Last week I ran a poll on Twitter to try and gauge whether the sector felt ready or not in view of the rapidly shrinking timeframe we have to be ready. The results were not all that encouraging
Only a third ready for Building Regulations
This is the question I ran on Twitter for a week, and the results it gathered:
Given that we have very little time left to understand what the new rules are and how they are going to affect us, to see the “yes” answer score under 50% is concerning to me. I accept that understanding updated Building Regulations is never an easy task, and the documents published by Government aren’t exactly easy to consume, but with the window of time narrowing these figures really needed to be better.
Then we have to question why we don’t feel as ready as we should be. Is it industry apathy and reluctance to accept changes? Is it a lack of educational tools within the sector to help interpret and understand the new rules? Is it just poor communication? Whatever the reason is, moving forwards we have to address the reasons why we don’t feel prepared as there are going to be many more changes in the run-up to 2025 and the Future Building Standard regulations.
A mad scramble
During these last two months, we are likely to see a flurry of activity from industry suppliers and trade bodies attempting to educate as many as possible on what the new rules are and how they will affect their business.
I sense a mad scramble to the finish line in these coming weeks. But the reality is that the sector, in all parts of the supply chain, really should have been more engaged with the entire process, not just in the remaining weeks before new rules are enforced.
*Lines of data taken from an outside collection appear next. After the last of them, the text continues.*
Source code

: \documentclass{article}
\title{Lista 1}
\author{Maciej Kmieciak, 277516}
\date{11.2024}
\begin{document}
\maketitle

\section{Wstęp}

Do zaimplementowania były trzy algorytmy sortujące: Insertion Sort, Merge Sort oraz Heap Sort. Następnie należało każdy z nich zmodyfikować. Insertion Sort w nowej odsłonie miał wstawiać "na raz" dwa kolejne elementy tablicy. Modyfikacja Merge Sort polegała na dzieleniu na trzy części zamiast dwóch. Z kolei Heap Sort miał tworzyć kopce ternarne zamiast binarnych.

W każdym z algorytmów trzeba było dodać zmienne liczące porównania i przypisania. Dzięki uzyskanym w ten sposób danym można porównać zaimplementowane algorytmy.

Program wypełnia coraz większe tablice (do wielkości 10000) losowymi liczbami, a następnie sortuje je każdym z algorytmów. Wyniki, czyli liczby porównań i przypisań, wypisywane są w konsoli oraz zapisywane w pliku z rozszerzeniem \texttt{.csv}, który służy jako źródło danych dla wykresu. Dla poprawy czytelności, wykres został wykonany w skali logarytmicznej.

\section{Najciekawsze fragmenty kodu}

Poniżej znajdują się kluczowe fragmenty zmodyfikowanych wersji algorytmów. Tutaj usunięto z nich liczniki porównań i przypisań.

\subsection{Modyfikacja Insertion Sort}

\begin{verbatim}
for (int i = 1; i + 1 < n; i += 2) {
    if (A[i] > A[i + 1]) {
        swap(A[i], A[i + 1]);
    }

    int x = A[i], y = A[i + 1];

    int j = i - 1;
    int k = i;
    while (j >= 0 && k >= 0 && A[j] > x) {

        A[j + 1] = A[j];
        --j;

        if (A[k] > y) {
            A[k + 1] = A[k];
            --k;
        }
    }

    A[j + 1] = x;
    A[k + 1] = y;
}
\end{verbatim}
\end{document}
Consider also that when it comes to ventilation, installers will have already been affected as far back as February. Even though sales activity appears to be slowing, the backlog of work carried over from 2021 means many installers still have many months’ worth of work booked in. They will have had to have been thinking about the inclusion of trickle vents just after the start of the new year.
Against a backdrop of increased marketing and awareness around the new rules, I still suspect there is going to be a significant proportion of the sector that will not immediately comply with the new regulations. Especially when it comes to ventilation and trickle vents. New minimum u-values aren’t really going to cause all that much fuss for windows as many systems already achieve 1.4, which means very little work is required. Ventilation on the other hand is a very different matter. You only need to look at various forums on Facebook and other platforms to see that some installers will comply, and others definitely will not.
Perhaps over time that stance against the new rules will soften and some companies will fall into line, but others may stick to their guns and claim that pressure from homeowners forces them into doing what they do. What we do know is that the ability to police the new rules is almost zero, with one trade body admitting so. It means there is going to be a moral battle between those companies who choose to play by the new rules, versus those who know they will be able to get away with flouting them.